Label-free cell differentiation

The blood count is a compilation of data on the quantity and the shape of cells. From this, the physician can draw conclusions concerning a patient's state of health. The corresponding measurements also include flow cytometric procedures in which optical or impedance counting devices are used. In both cases, the red blood cells are first destroyed by hemolysis to facilitate the measurement of the concentration of white blood cells which, in healthy patients, are less abundant than red blood cells by a factor of approx. 1000. In the case of certain diseases such as leukemia, the white blood cells, however, may either be modified or destroyed by hemolysis procedures. In other blood samples, e.g. from newborns or from anemic patients, hemolysis-resistant erythrocytes may be observed which impede the correct differentiation and concentration measurement of leukocytes. To ensure reliable cell differentiation, such samples require demanding microscopic investigations or staining of the DNA or of the cell membrane.
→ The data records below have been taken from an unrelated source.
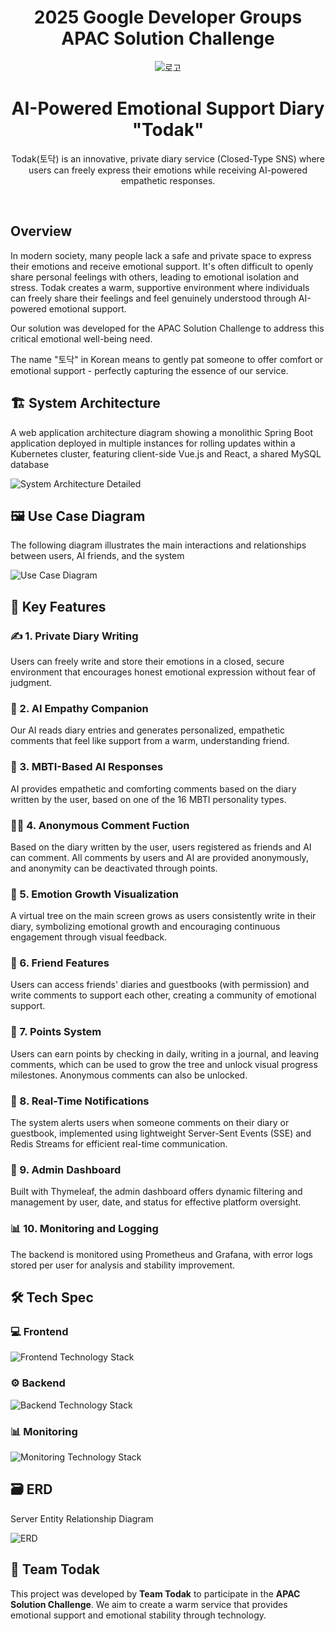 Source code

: <div align="center">  

# 2025 Google Developer Groups APAC Solution Challenge

![로고](./images/Todak_new_logo.png)

# AI-Powered Emotional Support Diary "Todak"
Todak(토닥) is an innovative, private diary service (Closed-Type SNS) where users can freely express their emotions while receiving AI-powered empathetic responses.

</div>
<br>

## Overview
In modern society, many people lack a safe and private space to express their emotions and receive emotional support. It's often difficult to openly share personal feelings with others, leading to emotional isolation and stress. Todak creates a warm, supportive environment where individuals can freely share their feelings and feel genuinely understood through AI-powered emotional support.

Our solution was developed for the APAC Solution Challenge to address this critical emotional well-being need.

The name "토닥" in Korean means to gently pat someone to offer comfort or emotional support - perfectly capturing the essence of our service.

## 🏗️ System Architecture
A web application architecture diagram showing a monolithic Spring Boot application deployed in multiple instances for rolling updates within a Kubernetes cluster, featuring client-side Vue.js and React, a shared MySQL database

![System Architecture Detailed](images/Todak_Web_Server_Architecture.png)

## 🖼️ Use Case Diagram
The following diagram illustrates the main interactions and relationships between users, AI friends, and the system

![Use Case Diagram](images/Todak_USECASE_Diagram.png)

## 🎯 Key Features
### ✍️ 1. Private Diary Writing
Users can freely write and store their emotions in a closed, secure environment that encourages honest emotional expression without fear of judgment.

### 🤖 2. AI Empathy Companion
Our AI reads diary entries and generates personalized, empathetic comments that feel like support from a warm, understanding friend.

### 🧬 3. MBTI-Based AI Responses
AI provides empathetic and comforting comments based on the diary written by the user, based on one of the 16 MBTI personality types.

### 🕵️‍♀️ 4. Anonymous Comment Fuction
Based on the diary written by the user, users registered as friends and AI can comment. All comments by users and AI are provided anonymously, and anonymity can be deactivated through points.

### 🌱 5. Emotion Growth Visualization
A virtual tree on the main screen grows as users consistently write in their diary, symbolizing emotional growth and encouraging continuous engagement through visual feedback.

### 👫 6. Friend Features
Users can access friends' diaries and guestbooks (with permission) and write comments to support each other, creating a community of emotional support.

### 💎 7. Points System
Users can earn points by checking in daily, writing in a journal, and leaving comments, which can be used to grow the tree and unlock visual progress milestones. Anonymous comments can also be unlocked.

### 📡 8. Real-Time Notifications
The system alerts users when someone comments on their diary or guestbook, implemented using lightweight Server-Sent Events (SSE) and Redis Streams for efficient real-time communication.

### 🔧 9. Admin Dashboard
Built with Thymeleaf, the admin dashboard offers dynamic filtering and management by user, date, and status for effective platform oversight.

### 📊 10. Monitoring and Logging
The backend is monitored using Prometheus and Grafana, with error logs stored per user for analysis and stability improvement.

## 🛠️ Tech Spec
### 💻 Frontend
![Frontend Technology Stack](images/Todak_Frontend_Tech_Spec.png)

### ⚙️ Backend
![Backend Technology Stack](images/Todak_Backend_Tech_Spec.png)

### 📊 Monitoring
![Monitoring Technology Stack](images/Todak_Monitoring.png)

## 🗃️ ERD
Server Entity Relationship Diagram

![ERD](images/Todak_ERD.png)

## 👥 Team Todak
This project was developed by **Team Todak** to participate in the **APAC Solution Challenge**.
We aim to create a warm service that provides emotional support and emotional stability through technology.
The procedure developed at PTB allows blood samples, diluted to a suitable concentration, to be analyzed by means of flow cytometry, without modifying them by hemolysis or by using staining procedures. This method is based on measuring the change which occurs in the complex resistance (impedance) when a blood cell passes through the electrode configuration of a microfluidic assembly. In order to identify the cells unequivocally, two alternating voltages are applied with different frequencies and each of the complex AC impedance signals is measured, i.e. the effective resistance, the reactance and the absolute value of the impedance are determined. By choosing suitable frequencies and measurands, it is possible to differentiate in the micro flow cytometer between the cells attributed to the full blood count including the 3-part differential white blood count, i.e. the red blood cells, the platelets, the granulocytes, the monocytes and the lymphocytes.

With this new method, it is possible to facilitate the examination of blood samples from certain groups of patients and, at the same time, to prevent systematic measurement errors. This reduces the number of subsequent microscopic differentiations and/or of cell-specific staining. Moreover, the procedure, which is based on a microfluidic assembly, offers potential for developing a point of care device utilizing a flow cytometric sensor.